Examples of the heterocycle-containing group include nitrogen-containing groups such as pyrrole, pyridine, pyrimidine, quinoline, and triazine, oxygen-containing groups such as furan and pyran, and sulfur-containing groups such as thiophene, as well as groups in which these groups are further substituted with a substituent such as an alkyl group or alkoxy group having 1 to 30 carbon atoms, preferably 1 to 20 carbon atoms.

Examples of the oxygen-containing group include alkoxy groups, aryloxy groups, ester groups, ether groups, acyl groups, carboxy groups, carbonate groups, hydroxy groups, peroxy groups, carboxylic anhydride groups, and groups in which at least a portion of the hydrocarbon group is substituted with these groups. Examples of the group in which at least a portion of the hydrocarbon group is substituted with these groups include oxygen-containing aryl groups in which an aryl group having 6 to 30 carbon atoms, preferably 6 to 20 carbon atoms, is substituted with 1 to 5 substituents such as an alkoxy group having 1 to 30 carbon atoms, preferably 1 to 20 carbon atoms, or an aryloxy group having 6 to 30 carbon atoms, preferably 6 to 20 carbon atoms.

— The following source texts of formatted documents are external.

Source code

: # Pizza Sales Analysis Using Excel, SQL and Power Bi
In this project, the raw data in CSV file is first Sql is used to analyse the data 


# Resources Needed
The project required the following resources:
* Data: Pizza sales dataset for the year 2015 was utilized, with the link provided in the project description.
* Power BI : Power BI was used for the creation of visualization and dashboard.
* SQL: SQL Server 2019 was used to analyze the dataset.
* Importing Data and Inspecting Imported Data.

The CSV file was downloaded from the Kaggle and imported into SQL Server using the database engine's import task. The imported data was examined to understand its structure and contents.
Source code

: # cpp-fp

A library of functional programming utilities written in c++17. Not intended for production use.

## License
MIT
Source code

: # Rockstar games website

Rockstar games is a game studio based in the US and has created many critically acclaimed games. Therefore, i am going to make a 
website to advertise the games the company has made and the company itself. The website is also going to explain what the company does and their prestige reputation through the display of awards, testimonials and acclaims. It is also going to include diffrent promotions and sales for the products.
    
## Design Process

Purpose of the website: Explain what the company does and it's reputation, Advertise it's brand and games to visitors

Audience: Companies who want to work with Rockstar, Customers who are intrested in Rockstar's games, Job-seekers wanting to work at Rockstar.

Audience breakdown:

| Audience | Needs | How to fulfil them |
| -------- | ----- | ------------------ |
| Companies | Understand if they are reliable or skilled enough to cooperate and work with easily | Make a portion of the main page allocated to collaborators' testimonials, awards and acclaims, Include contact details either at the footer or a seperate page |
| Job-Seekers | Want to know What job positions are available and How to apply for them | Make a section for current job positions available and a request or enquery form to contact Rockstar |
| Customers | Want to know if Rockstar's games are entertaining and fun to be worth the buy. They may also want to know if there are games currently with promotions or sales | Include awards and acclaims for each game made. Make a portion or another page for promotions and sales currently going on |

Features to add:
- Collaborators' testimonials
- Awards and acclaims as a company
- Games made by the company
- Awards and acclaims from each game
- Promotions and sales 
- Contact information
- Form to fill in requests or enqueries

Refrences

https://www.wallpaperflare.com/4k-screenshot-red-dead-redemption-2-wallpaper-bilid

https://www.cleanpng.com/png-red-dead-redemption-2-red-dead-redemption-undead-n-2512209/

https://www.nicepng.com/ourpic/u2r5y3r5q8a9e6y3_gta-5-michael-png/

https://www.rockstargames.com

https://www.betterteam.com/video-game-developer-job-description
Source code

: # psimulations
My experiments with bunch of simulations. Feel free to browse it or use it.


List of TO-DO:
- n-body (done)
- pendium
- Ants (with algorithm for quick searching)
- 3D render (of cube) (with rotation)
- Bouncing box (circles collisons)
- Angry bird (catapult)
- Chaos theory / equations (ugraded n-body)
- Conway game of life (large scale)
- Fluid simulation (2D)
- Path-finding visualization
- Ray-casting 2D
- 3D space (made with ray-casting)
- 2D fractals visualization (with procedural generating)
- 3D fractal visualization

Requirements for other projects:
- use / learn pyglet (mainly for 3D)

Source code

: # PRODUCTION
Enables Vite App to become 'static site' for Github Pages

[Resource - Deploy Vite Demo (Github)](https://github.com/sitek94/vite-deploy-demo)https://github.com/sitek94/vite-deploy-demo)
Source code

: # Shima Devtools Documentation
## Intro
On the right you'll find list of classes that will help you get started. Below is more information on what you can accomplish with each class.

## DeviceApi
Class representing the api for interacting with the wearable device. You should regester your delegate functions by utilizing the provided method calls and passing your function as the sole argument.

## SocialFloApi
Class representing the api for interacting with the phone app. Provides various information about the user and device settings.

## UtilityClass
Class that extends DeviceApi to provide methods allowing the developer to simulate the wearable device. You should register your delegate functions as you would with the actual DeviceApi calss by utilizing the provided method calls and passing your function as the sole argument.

Examples of the nitrogen-containing group include an amino group, an imino group, an amide group, an imide group, a hydrazino group, a hydrazono group, a nitro group, a nitroso group, a cyano group, an isocyano group, a cyanate ester group, an amidino group, a diazo group, an ammonium base, and a group in which at least a portion of the hydrocarbon group is substituted with one of these groups.

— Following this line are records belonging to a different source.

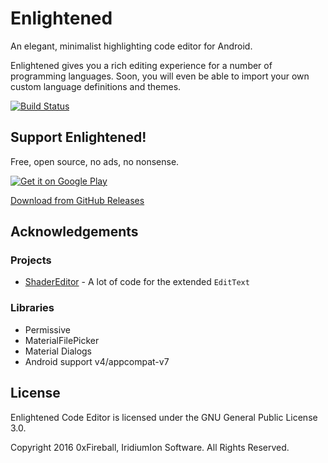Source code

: 
# Enlightened

An elegant, minimalist highlighting code editor for Android.

Enlightened gives you a rich editing experience for a number of programming languages.
Soon, you will even be able to import your own custom language definitions and themes.

[![Build Status](https://travis-ci.org/0xFireball/Enlightened.svg?branch=master)](https://travis-ci.org/0xFireball/Enlightened)

## Support Enlightened!

Free, open source, no ads, no nonsense.

<a href="https://play.google.com/store/apps/details?id=xyz.iridiumion.enlightened"><img class="alignnone" src="https://i2.wp.com/play.google.com/intl/en_us/badges/images/generic/en_badge_web_generic.png?resize=248%2C96&#038;ssl=1" alt="Get it on Google Play" data-recalc-dims="1"/></a>

<a href="https://github.com/0xFireball/Enlightened/releases">Download from GitHub Releases</a>

## Acknowledgements

### Projects

- [ShaderEditor](https://github.com/markusfisch/ShaderEditor/) - A lot of code for the extended `EditText`

### Libraries

- Permissive
- MaterialFilePicker
- Material Dialogs
- Android support v4/appcompat-v7

## License

Enlightened Code Editor is licensed under the GNU General Public License 3.0.

Copyright 2016 0xFireball, IridiumIon Software. All Rights Reserved.
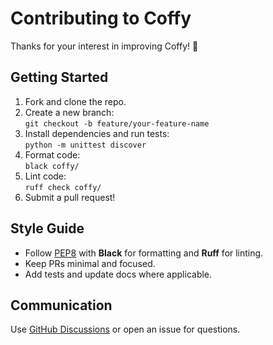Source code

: # Contributing to Coffy

Thanks for your interest in improving Coffy! 🎉

## Getting Started

1. Fork and clone the repo.
2. Create a new branch:  
   `git checkout -b feature/your-feature-name`
3. Install dependencies and run tests:  
   `python -m unittest discover`
4. Format code:  
   `black coffy/`
5. Lint code:  
   `ruff check coffy/`
6. Submit a pull request!

## Style Guide

- Follow [PEP8](https://peps.python.org/pep-0008/) with **Black** for formatting and **Ruff** for linting.
- Keep PRs minimal and focused.
- Add tests and update docs where applicable.

## Communication

Use [GitHub Discussions](https://github.com/nsarathy/Coffy/discussions) or open an issue for questions.

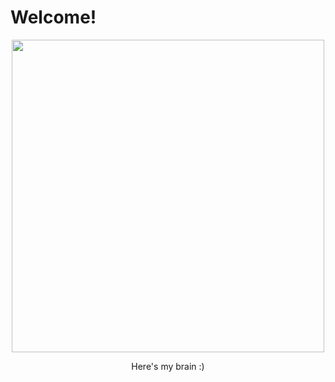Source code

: # Welcome!

<center>
<img src="{{site.imgurl}}/myBrain.gif" height="500" />


Here's my brain :)
</center>
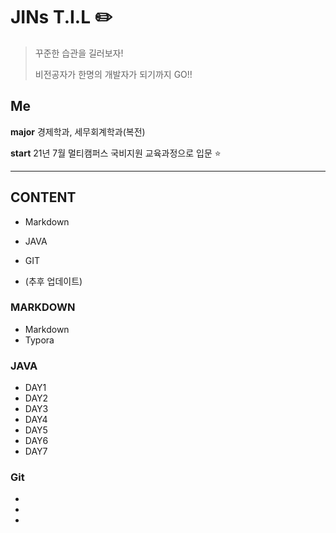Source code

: # JINs T.I.L :pencil2:

> 꾸준한 습관을 길러보자!
>
> 비전공자가 한명의 개발자가 되기까지 GO!!



## Me

**major** 경제학과, 세무회계학과(복전)

**start**  21년 7월 멀티캠퍼스 국비지원 교육과정으로 입문 :star:



---

## CONTENT

- Markdown
- JAVA
- GIT

- (추후 업데이트)



### MARKDOWN

- Markdown
- Typora



### JAVA

- DAY1
- DAY2
- DAY3
- DAY4
- DAY5
- DAY6
- DAY7





### Git

- 
-  
- 



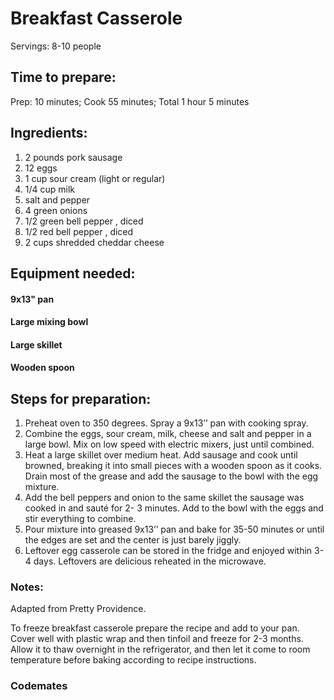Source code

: # Breakfast Casserole


Servings: 8-10 people 

## Time to prepare: 
 Prep: 10 minutes; Cook 55 minutes; Total 1 hour 5 minutes

## Ingredients:
1. 2 pounds pork sausage
2. 12 eggs
3. 1 cup sour cream (light or regular)
4. 1/4 cup milk
5. salt and pepper
6. 4 green onions
7. 1/2 green bell pepper , diced
8. 1/2 red bell pepper , diced
9. 2 cups shredded cheddar cheese

## Equipment needed:

#### 9x13" pan
#### Large mixing bowl
#### Large skillet
#### Wooden spoon

## Steps for preparation:
1. Preheat oven to 350 degrees. Spray a 9x13’’ pan with cooking spray.
2. Combine the eggs, sour cream, milk, cheese and salt and pepper in a large bowl. Mix on low speed with electric mixers, just until combined.
3. Heat a large skillet over medium heat. Add sausage and cook until browned, breaking it into small pieces with a wooden spoon as it cooks. Drain most of the grease and add the sausage to the bowl with the egg mixture.
4. Add the bell peppers and onion to the same skillet the sausage was cooked in and sauté for 2- 3 minutes. Add to the bowl with the eggs and stir everything to combine.
5. Pour mixture into greased 9x13’’ pan and bake for 35-50 minutes or until the edges are set and the center is just barely jiggly.
6. Leftover egg casserole can be stored in the fridge and enjoyed within 3-4 days. Leftovers are delicious reheated in the microwave. 

### Notes:

Adapted from Pretty Providence.

To freeze breakfast casserole prepare the recipe and add to your pan. Cover well with plastic wrap and then tinfoil and freeze for 2-3 months. Allow it to thaw overnight in the refrigerator, and then let it come to room temperature before baking according to recipe instructions.




### Codemates #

Examples of the sulfur-containing group include a mercapto group, a thioester group, a dithioester group, an alkylthio group, an arylthio group, a thioacyl group, a thioether group, a thiocyanate ester group, an isocyanate ester group, a sulfone ester group, a sulfonamide group, a thiocarboxy group, a dithiocarboxy group, a sulfo group, a sulfonyl group, a sulfinyl group, a sulfenyl group, and a group in which at least a portion of the hydrocarbon group is substituted with one of these groups.

Examples of the silicon-containing group include silyl groups, siloxy groups, hydrocarbon-group-substituted silyl groups, hydrocarbon-group-substituted siloxy groups, and groups in which at least a portion of the hydrocarbon group is substituted with these groups. Specific examples of the hydrocarbon-group-substituted silyl groups include methylsilyl groups, dimethylsilyl groups, trimethylsilyl groups, ethylsilyl groups, diethylsilyl groups, triethylsilyl groups, diphenylmethylsilyl groups, triphenylsilyl groups, dimethylphenylsilyl groups, and dimethyl-tert-butylsilyl groups. Specific examples of the hydrocarbon-group-substituted siloxy groups include trimethylsiloxy groups.

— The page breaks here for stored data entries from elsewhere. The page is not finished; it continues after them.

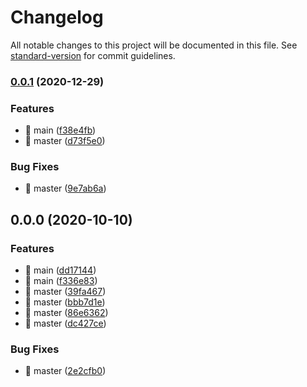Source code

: # Changelog

All notable changes to this project will be documented in this file. See [standard-version](https://github.com/conventional-changelog/standard-version) for commit guidelines.

### [0.0.1](https://github.com/chenjiajing23/good-math/compare/v0.0.0...v0.0.1) (2020-12-29)


### Features

* 🎸 main ([f38e4fb](https://github.com/chenjiajing23/good-math/commit/f38e4fb723a29cf1826326fbe019b44e471673e9))
* 🎸 master ([d73f5e0](https://github.com/chenjiajing23/good-math/commit/d73f5e0a37c4b2af76698128cdd1493d4116e1fb))


### Bug Fixes

* 🐛 master ([9e7ab6a](https://github.com/chenjiajing23/good-math/commit/9e7ab6ab5b621f9db5087ca8e74b51e3e7d6c0cf))

## 0.0.0 (2020-10-10)


### Features

* 🎸 main ([dd17144](https://github.com/chenjiajing23/good-math/commit/dd17144490e06f04317c7fbaa1281a11f46dc66f))
* 🎸 main ([f336e83](https://github.com/chenjiajing23/good-math/commit/f336e83f6f8b0015d8b5ecfcb3542f8c9947d8dd))
* 🎸 master ([39fa467](https://github.com/chenjiajing23/good-math/commit/39fa46743933fbd713a994bdb30af0c808bdb0b5))
* 🎸 master ([bbb7d1e](https://github.com/chenjiajing23/good-math/commit/bbb7d1e69b55e10ed8f6f5d7c9fb2c8e8fb92623))
* 🎸 master ([86e6362](https://github.com/chenjiajing23/good-math/commit/86e6362fb0251c4299c174cc8e2a3609bd05a441))
* 🎸 master ([dc427ce](https://github.com/chenjiajing23/good-math/commit/dc427ce4c304651dd1a3264efed652576abff1a0))


### Bug Fixes

* 🐛 master ([2e2cfb0](https://github.com/chenjiajing23/good-math/commit/2e2cfb064712e868e5c20311b35231ad2647ed82))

The germanium-containing group and the tin-containing group include, for example, groups in which the silicon atom of the silicon-containing group is replaced with a germanium atom and a tin atom.

Examples of the boron-containing group in R ¹ to R ⁵ include a boranediyl group, a boranetriyl group, a diboranyl group, and groups in which at least a portion of the hydrocarbon group is substituted with these groups.

The boron-containing group for X is, for example, BR ₄ (R represents a hydrogen atom, an alkyl group, an aryl group which may have a substituent, a halogen atom, or the like).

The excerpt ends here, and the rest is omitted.